Yes, that’s right, according to Sign of the Times, “Britain has become the ‘Willy Wonka’ of social control, churning out increasingly creepy, bizarre, and fantastic methods for policing the populace.” 

And the latest giant gobstopper being rammed down the British public’s throat is apparently the “weaponization of classical music,” with Mozart being transformed into a “tool of state repression.” 

Which is almost as dramatic sounding as Beethoven’s ninth symphony. 

SotT seems to have gone a little OTT in its depiction of Britain as a dark and sinister place blanketed in CCTV cameras and Mosquito buzzer youth dispersers.
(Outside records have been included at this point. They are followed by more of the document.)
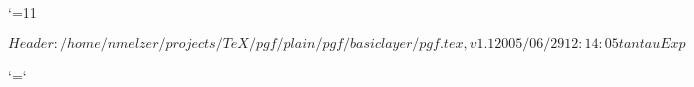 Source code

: %

\edef\pgfatcode{\the\catcode`\@}
\catcode`\@=11



\ProvidesPackageRCS $Header: /home/nmelzer/projects/TeX/pgf/plain/pgf/basiclayer/pgf.tex,v 1.1 2005/06/29 12:14:05 tantau Exp $






\catcode`\@=\pgfatcode

\endinput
A place where police beam blindingly bright lights into youngsters’ eyes as they sit canoodling on park benches at night. A place where arrests are now made by unmanned drones

But worst of all, it is a soul destroying place where the sweet melodies of classical music have apparently been given the Clockwork Orange treatment, used in ways that sends youth screaming and running to the nearest non-mosquitoed, non-mozartified bus shelter.

West Park School, in Derby was apparently the pioneer in the Bach brutalization and Tchaikovsky terrorizing of youth, “subjecting” (its words) naughty children to classical music in so called “special detentions,” lasting two hours. Which by all accounts is more than a little night music. 

The head teacher reckons this has slashed the number of disruptive kiddies by a whopping 60 per cent, which shows that giving children a good Haydn does actually make a difference. 

But whilst some may think putting the little monsters on the Rachmaninoff is a good thing, and the only way to truly get a decent Handel on the situation of antisocial behaviorism, others believe its nothing to Ravel in. 

Because whereas children may have found classical music tiresome and boring before, used as a tool for punishment, it has apparently become unbearable.

This is not news to the town of Tyne and Wear where classical music has purportedly been used at train stations as a weapon against hoodied yoof since the early 2000s. 

Tyne and Wear Metro fessed up to blasting “youths hanging around” its train stations with Mozart and Vivaldi to make them go away, saying the method worked amazingly well. 

“They seem to loathe [the music],” said a railway spokesman, “It’s pretty uncool to be seen hanging around somewhere when Mozart is playing.” 

Tube stations across London are apparently taking note and picking up Tyne and Wear’s tune like the pied piper. Bus-stops, parking lots, parks and shops are following the (nutcracker) suit.

Funny that, you’d think the soothing sounds of classical might be a good accompaniment to shopping, or should that be Chopin? Oh well, welcome to little Britten.